Kathryn Locke With Chodompa Music, LA. Album Review.

Liverpool Sound and Vision Rating 8.5/10

Too often we are stifled by other people’s narrow parameters of what it means to learn, and whilst we may be proficient, competent, taught how to feel practised and trained, we are by no means creative, engaged or inspired to be original. Anyone, given time can learn the scales of Time, but it takes imagination and inventiveness to be an artist.

A teacher will write off a pupil for not sticking to the plan, but not realise that the gift of experimenting is what brings the tune together, by dismissing the outreach of the lesson the pupil instead becomes their own master, they are the ones who control the narrative.

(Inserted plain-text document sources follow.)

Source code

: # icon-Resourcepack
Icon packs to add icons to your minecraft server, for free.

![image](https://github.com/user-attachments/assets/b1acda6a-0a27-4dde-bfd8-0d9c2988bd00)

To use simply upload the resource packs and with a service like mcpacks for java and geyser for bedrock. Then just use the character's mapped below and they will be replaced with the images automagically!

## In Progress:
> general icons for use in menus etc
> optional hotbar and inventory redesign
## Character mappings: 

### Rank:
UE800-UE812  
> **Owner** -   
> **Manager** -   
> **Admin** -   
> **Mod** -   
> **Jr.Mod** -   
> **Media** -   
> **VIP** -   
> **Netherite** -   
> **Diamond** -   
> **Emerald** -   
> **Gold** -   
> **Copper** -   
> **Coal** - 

There is something alluring about such musicians, it is almost as if they have the ability to hypnotise the listener within the realm of beautiful anarchy, the self-taught inspiring the self-determining, and for Kathryn Locke, along with her band Chodompa Music, Sarah Allen on flute, Jo Freya on sax and clarinet, Jo May on percussion, and Geoff Coombs on mandola, that resonance of performance is framed with honour in the atmospheric, engrossing dynamism album, LA.

The voice that is silent can still speak, and despite Kathryn Locke having to deal with the long after effects of an illness that left her unable to verbally communicate for several years, through the music she has created, she never lost the ability to engage, to impart the thoughts on her mind.

It is seeing past the trauma, of the day when the words roar as much as much as the heart, that has made this new creation stand out with uniqueness and convey the message that others who perhaps play by numbers would have missed, and as tracks such as the opener Dancing In The Ancient Dirt, Dervish, Firebear, A Knowing Touch, Hugger Mugger and the scintillating and honest appraisal of When The Heart Roars with HH the 17TH Karmapa all speak their truth, all raise the voice of Ms. Locke.

The freedom of expression is paramount, to stifle it, to question it, to silence it in anyway is a crime against the persuasive endeavour of human existence, and we must always be on hand to urge the music, the art, the voice to be heard. Throughout LA, Kathryn Locke with Chodompa Music, the knowledge we seek is heard, and marvelled at, and one that cannot be dismissed.